Signed-off-by: Christian Borntraeger <borntraeger@de.ibm.com>
---
 drivers/gpu/drm/i915/i915_gem_request.c | 2 +-
 drivers/vhost/net.c                     | 4 ++--
 kernel/locking/mcs_spinlock.h           | 4 ++--
 kernel/locking/mutex.c                  | 4 ++--
 kernel/locking/osq_lock.c               | 6 +++---
 kernel/locking/qrwlock.c                | 6 +++---
 kernel/locking/rwsem-xadd.c             | 4 ++--
 lib/lockref.c                           | 2 +-
 8 files changed, 16 insertions(+), 16 deletions(-)

diff --git a/drivers/gpu/drm/i915/i915_gem_request.c b/drivers/gpu/drm/i915/i915_gem_request.c
index 8832f8e..383d134 100644
--- a/drivers/gpu/drm/i915/i915_gem_request.c
+++ b/drivers/gpu/drm/i915/i915_gem_request.c
@@ -723,7 +723,7 @@ bool __i915_spin_request(const struct drm_i915_gem_request *req,
 		if (busywait_stop(timeout_us, cpu))
 			break;
 
-		cpu_relax_lowlatency();
+		cpu_relax();
 	} while (!need_resched());
 
 	return false;
diff --git a/drivers/vhost/net.c b/drivers/vhost/net.c
index 5dc128a..5dc3465 100644
--- a/drivers/vhost/net.c
+++ b/drivers/vhost/net.c
@@ -342,7 +342,7 @@ static int vhost_net_tx_get_vq_desc(struct vhost_net *net,
 		endtime = busy_clock() + vq->busyloop_timeout;
 		while (vhost_can_busy_poll(vq->dev, endtime) &&
 		       vhost_vq_avail_empty(vq->dev, vq))

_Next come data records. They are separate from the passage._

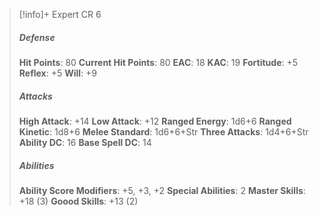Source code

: > [!info]+ Expert CR 6
> ##### Defense
> **Hit Points**: 80
> **Current Hit Points**: 80
> **EAC**: 18
> **KAC**: 19
> **Fortitude**: +5
> **Reflex**: +5
> **Will**: +9
> ##### Attacks
> **High Attack**: +14
> **Low Attack**: +12
> **Ranged Energy**: 1d6+6
> **Ranged Kinetic**: 1d8+6
> **Melee Standard**: 1d6+6+Str
> **Three Attacks**: 1d4+6+Str
> **Ability DC**: 16
> **Base Spell DC**: 14
> ##### Abilities
> **Ability Score Modifiers**: +5, +3, +2
> **Special Abilities**: 2
> **Master Skills**: +18 (3)
> **Goood Skills**: +13 (2)
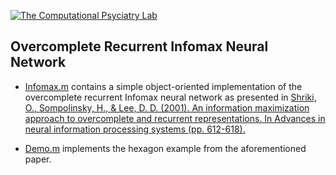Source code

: [cpl-logo]: http://www.computational-psychiatry.com/uploads/2/5/5/7/25574908/1475154498.png "The Computational Psyciatry Lab"

[![The Computational Psyciatry Lab][cpl-logo]](http://www.computational-psychiatry.com/)

## Overcomplete Recurrent Infomax Neural Network

* [Infomax.m](./Infomax.m) contains a simple object-oriented implementation of the overcomplete recurrent Infomax neural network as presented in [Shriki, O., Sompolinsky, H., & Lee, D. D. (2001). An information maximization approach to overcomplete and recurrent representations. In Advances in neural information processing systems (pp. 612-618).](http://papers.nips.cc/paper/1863-an-information-maximization-approach-to-overcomplete-and-recurrent-representations)

* [Demo.m](./Demo.m) implements the hexagon example from the aforementioned paper. 
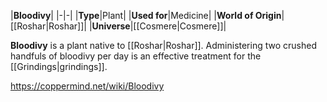 |**Bloodivy**|
|-|-|
|**Type**|Plant|
|**Used for**|Medicine|
|**World of Origin**|[[Roshar\|Roshar]]|
|**Universe**|[[Cosmere\|Cosmere]]|

**Bloodivy** is a plant native to [[Roshar\|Roshar]].
Administering two crushed handfuls of bloodivy per day is an effective treatment for the [[Grindings\|grindings]].



https://coppermind.net/wiki/Bloodivy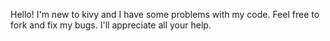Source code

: Hello!
I'm new to kivy and I have some problems with my code.
Feel free to fork and fix my bugs. I'll appreciate all your help.
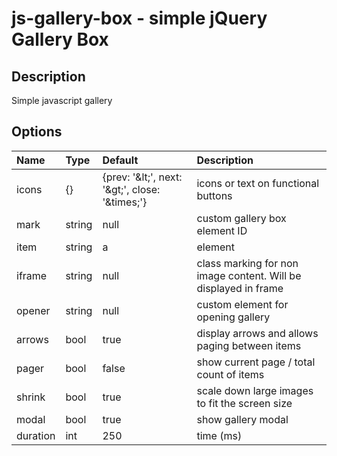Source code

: # js-gallery-box - simple jQuery Gallery Box

## Description

Simple javascript gallery

## Options

Name        | Type       | Default    | Description
:---------- | :--------- | :--------- | :-----------
icons       | {} | {prev: '&amp;lt;', next: '&amp;gt;', close: '&amp;times;'} | icons or text on functional buttons
mark        | string     | null       | custom gallery box element ID
item        | string     | a          | element|class linking to content
iframe      | string     | null       | class marking for non image content. Will be displayed in frame
opener      | string     | null       | custom element for opening gallery
arrows      | bool       | true       | display arrows and allows paging between items
pager       | bool       | false      | show current page / total count of items
shrink      | bool       | true       | scale down large images to fit the screen size
modal       | bool       | true       | show gallery modal
duration    | int        | 250        | time (ms)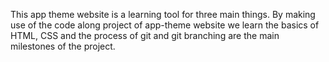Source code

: This app theme website is a learning tool for three main things. By making use of the code along project of app-theme website we learn the basics of HTML, CSS and the process of git and git branching are the main milestones of the project.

-			cpu_relax_lowlatency();
+			cpu_relax();
 		preempt_enable();
 		r = vhost_get_vq_desc(vq, vq->iov, ARRAY_SIZE(vq->iov),
 				      out_num, in_num, NULL, NULL);
@@ -533,7 +533,7 @@ static int vhost_net_rx_peek_head_len(struct vhost_net *net, struct sock *sk)
 		while (vhost_can_busy_poll(&net->dev, endtime) &&
 		       !sk_has_rx_data(sk) &&
 		       vhost_vq_avail_empty(&net->dev, vq))
-			cpu_relax_lowlatency();
+			cpu_relax();
 
 		preempt_enable();
 
diff --git a/kernel/locking/mcs_spinlock.h b/kernel/locking/mcs_spinlock.h
index c835270..6a385aa 100644
--- a/kernel/locking/mcs_spinlock.h
+++ b/kernel/locking/mcs_spinlock.h
@@ -28,7 +28,7 @@ struct mcs_spinlock {
 #define arch_mcs_spin_lock_contended(l)					\
 do {									\
 	while (!(smp_load_acquire(l)))					\
-		cpu_relax_lowlatency();					\
+		cpu_relax();						\
 } while (0)
 #endif
 
@@ -108,7 +108,7 @@ void mcs_spin_unlock(struct mcs_spinlock **lock, struct mcs_spinlock *node)
 			return;
 		/* Wait until the next pointer is set */
 		while (!(next = READ_ONCE(node->next)))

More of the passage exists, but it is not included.